The lack of formal ceremony does not appear, however, to have detracted from the prizewinners’ excitement.
“I’m just absolutely stunned,” said Meredith L. Schweig ’03, who—along with her thesis adviser, Watts Professor of Music Kay Kaufman Shelemay—won for her project “Made in Taiwan: Hybrid Voices and the Performance of Cultural Plurality in Taiwan’s Popular Music from Teresa Teng to Samingad.”
“I had such an amazing experience doing it, and it’s just really cool that someone can reward you for doing something that you loved doing,” Schweig said.
The Thomas T. Hoopes Class of 1919 Prizes are cash awards in the amount of $2,500 given each year to undergraduates and their advisers for outstanding scholarly research and writing in the form of a senior thesis. Each of the prize’s recipients was recommended by a Faculty supervisor. Faculty members are typically only allowed to recommend one thesis per year.
The fund’s founder, Thomas T. Hoopes ’19, was himself a devoted scholar.
Hoopes, a historian who specialized in the field of Medieval and modern firearms and weaponry—a subject which he wrote about extensively—served as curator of the City Art Museum in St. Louis for more than 25 years.

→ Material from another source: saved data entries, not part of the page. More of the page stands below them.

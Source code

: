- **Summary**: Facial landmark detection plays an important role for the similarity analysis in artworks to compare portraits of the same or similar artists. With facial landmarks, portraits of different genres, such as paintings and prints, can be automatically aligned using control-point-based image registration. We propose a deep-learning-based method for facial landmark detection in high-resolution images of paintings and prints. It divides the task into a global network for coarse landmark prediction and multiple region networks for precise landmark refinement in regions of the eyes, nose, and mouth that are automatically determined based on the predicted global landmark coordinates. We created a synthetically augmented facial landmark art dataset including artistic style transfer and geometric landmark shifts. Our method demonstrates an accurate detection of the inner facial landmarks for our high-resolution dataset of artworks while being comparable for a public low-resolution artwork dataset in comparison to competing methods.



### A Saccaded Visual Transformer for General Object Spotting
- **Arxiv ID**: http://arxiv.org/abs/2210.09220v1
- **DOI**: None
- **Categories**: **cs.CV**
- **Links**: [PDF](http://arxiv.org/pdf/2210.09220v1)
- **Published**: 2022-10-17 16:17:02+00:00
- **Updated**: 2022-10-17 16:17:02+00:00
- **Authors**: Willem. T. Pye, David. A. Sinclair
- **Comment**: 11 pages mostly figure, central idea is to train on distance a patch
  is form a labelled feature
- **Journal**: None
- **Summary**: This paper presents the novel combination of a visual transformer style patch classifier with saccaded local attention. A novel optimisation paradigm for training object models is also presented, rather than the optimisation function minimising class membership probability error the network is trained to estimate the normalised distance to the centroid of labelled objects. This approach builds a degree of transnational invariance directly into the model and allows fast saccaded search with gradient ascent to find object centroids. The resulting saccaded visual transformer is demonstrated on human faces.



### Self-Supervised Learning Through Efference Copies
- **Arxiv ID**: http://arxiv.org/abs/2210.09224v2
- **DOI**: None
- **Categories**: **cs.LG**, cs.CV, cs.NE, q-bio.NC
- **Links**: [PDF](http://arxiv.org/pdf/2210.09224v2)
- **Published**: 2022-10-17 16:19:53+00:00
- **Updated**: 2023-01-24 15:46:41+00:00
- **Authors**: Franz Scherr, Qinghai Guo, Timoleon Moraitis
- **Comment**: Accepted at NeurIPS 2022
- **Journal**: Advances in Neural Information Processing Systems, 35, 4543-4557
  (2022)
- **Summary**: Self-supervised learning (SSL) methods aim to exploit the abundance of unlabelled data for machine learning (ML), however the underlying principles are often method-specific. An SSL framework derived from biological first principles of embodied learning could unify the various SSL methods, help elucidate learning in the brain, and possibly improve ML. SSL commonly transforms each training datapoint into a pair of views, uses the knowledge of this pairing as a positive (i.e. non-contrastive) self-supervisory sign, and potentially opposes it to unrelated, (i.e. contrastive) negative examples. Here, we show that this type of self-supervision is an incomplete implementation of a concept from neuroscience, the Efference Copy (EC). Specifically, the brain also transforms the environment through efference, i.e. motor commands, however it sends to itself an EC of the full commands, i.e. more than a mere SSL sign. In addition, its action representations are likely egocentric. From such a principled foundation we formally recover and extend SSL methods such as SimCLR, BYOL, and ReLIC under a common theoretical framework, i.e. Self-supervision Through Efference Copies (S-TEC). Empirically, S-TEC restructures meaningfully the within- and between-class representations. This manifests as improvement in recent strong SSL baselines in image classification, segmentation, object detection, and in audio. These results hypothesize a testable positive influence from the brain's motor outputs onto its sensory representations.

Hoopes established the prize for the purpose of “recognizing, promoting, encouraging and rewarding excellence.”
Though many of the winners said they set out to write the best thesis they could, few eyed the Hoopes honor with any degree of certainty.
“I wasn’t really expecting it at all—I mean, it’s like expecting to be struck by lightning,” said Alex Ewing, ’03, who won for his history thesis “‘Down in the Flood:’ Labor, Class, Justice and the Tulsa Riot of 1921.”
“A thesis is a funny thing—when you finish it you’re pretty sure that it’s the worst thing ever,” explained Mark W. Kirby ’03, who wrote a history of science thesis on “Harvard’s Simian Seminar; Sociobiology’s Salon Culture.”
“Then a week later you think, ‘Ah, maybe it’s not so bad,’” he added.
Many winners said this weekend that the award had inspired them to continue the work that they started with their theses.
Scott Lee ’03, who wrote his Hoopes-worthy religion and social anthropology thesis on “Contested meanings, Contested Lives: Interpretations of AIDS-Apparent Illness in Western Kenya,” said he ultimately hopes to pursue a career as a doctor in Kenya.